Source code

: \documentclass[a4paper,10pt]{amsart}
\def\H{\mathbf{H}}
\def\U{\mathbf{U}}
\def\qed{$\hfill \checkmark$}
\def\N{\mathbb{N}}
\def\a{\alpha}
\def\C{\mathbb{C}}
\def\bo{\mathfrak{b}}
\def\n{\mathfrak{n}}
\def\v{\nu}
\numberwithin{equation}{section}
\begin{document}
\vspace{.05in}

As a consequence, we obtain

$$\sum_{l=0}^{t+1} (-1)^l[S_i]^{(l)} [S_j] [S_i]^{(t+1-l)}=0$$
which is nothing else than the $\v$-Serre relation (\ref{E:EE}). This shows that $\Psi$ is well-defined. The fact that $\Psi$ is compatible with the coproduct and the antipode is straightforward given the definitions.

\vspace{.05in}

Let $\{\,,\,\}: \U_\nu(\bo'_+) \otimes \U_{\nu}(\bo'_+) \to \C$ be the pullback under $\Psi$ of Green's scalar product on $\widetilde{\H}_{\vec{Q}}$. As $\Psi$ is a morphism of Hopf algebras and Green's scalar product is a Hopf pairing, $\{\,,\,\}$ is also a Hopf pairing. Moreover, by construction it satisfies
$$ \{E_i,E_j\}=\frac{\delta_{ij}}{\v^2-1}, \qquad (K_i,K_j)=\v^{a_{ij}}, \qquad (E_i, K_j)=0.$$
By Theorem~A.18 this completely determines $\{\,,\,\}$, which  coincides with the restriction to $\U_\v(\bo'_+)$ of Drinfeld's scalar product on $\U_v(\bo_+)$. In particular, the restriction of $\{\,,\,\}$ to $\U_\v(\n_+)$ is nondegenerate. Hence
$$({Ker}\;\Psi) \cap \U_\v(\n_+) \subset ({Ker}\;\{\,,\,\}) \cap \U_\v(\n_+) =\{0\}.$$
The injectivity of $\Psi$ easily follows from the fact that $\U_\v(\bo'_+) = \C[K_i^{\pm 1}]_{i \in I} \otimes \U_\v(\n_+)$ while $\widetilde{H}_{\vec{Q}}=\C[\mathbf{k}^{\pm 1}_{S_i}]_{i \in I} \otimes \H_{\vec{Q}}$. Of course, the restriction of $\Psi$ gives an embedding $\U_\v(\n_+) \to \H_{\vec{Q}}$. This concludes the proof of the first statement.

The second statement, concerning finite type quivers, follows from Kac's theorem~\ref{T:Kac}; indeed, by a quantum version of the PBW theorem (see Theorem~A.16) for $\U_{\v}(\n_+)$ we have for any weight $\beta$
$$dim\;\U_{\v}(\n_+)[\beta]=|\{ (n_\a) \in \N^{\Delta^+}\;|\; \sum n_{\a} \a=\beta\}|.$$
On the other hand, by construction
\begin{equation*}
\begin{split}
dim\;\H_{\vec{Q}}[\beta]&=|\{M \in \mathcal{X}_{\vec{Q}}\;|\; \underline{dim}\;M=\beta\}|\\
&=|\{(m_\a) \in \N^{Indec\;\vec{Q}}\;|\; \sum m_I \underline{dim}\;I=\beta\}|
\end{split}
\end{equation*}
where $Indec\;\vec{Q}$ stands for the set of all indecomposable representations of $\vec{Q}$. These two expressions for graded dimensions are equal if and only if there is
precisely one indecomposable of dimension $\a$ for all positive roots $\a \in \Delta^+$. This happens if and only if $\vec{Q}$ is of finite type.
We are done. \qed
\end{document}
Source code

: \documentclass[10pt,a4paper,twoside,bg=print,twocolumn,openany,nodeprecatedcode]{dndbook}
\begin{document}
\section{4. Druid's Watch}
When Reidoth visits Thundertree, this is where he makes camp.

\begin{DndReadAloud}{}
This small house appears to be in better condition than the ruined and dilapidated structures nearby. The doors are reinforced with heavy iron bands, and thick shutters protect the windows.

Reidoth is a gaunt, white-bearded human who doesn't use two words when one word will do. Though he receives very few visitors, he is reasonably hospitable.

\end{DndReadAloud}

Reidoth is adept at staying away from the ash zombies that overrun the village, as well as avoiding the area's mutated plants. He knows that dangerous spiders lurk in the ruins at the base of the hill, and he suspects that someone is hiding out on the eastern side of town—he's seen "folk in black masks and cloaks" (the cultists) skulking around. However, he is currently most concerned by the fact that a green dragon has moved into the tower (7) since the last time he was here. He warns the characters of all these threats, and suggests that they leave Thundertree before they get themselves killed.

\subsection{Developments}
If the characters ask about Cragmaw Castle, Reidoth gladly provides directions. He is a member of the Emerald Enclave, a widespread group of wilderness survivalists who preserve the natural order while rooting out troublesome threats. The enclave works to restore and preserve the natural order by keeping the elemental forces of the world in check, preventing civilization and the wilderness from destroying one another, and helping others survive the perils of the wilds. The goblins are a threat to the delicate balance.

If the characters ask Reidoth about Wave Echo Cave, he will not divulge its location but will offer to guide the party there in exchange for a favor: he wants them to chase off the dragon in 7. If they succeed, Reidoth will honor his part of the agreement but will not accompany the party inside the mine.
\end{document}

...

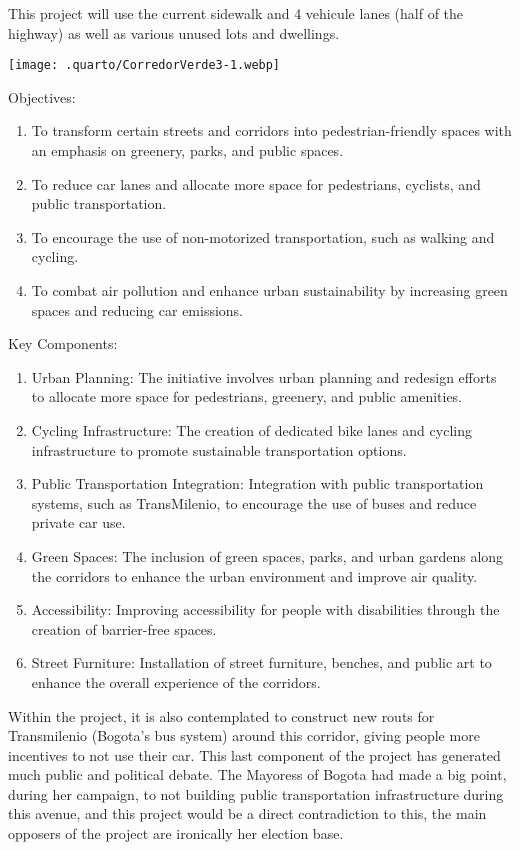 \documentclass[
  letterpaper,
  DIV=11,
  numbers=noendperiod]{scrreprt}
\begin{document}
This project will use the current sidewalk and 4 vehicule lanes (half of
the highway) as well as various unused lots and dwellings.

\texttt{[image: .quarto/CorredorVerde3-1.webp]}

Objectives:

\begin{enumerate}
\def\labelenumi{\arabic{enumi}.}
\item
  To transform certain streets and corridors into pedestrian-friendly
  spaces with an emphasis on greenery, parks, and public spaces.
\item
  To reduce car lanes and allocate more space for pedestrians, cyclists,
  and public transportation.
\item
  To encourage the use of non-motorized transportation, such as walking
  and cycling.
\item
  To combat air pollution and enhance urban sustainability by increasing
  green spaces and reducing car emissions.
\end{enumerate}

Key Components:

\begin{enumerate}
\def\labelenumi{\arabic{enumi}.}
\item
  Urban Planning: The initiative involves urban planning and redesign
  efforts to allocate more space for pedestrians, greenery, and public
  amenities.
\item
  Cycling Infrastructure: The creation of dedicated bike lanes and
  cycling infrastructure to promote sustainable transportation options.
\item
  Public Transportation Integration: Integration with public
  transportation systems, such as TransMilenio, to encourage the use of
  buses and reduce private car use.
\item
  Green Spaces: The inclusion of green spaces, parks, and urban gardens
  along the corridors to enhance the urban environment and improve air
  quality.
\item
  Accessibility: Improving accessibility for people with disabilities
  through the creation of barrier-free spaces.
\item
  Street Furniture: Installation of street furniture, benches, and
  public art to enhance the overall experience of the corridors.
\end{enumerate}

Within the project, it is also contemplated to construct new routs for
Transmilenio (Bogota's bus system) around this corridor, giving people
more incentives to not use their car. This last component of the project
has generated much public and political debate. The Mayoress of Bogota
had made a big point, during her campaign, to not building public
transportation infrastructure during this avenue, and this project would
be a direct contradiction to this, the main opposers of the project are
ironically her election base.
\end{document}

**About this exercise**
This exercise needs every line of the listing that contains the word "Theorem".

**Task response**
By Theorem~A.18 this completely determines $\{\,,\,\}$, which  coincides with the restriction to $\U_\v(\bo'_+)$ of Drinfeld's scalar product on $\U_v(\bo_+)$. In particular, the restriction of $\{\,,\,\}$ to $\U_\v(\n_+)$ is nondegenerate. Hence
The second statement, concerning finite type quivers, follows from Kac's theorem~\ref{T:Kac}; indeed, by a quantum version of the PBW theorem (see Theorem~A.16) for $\U_{\v}(\n_+)$ we have for any weight $\beta$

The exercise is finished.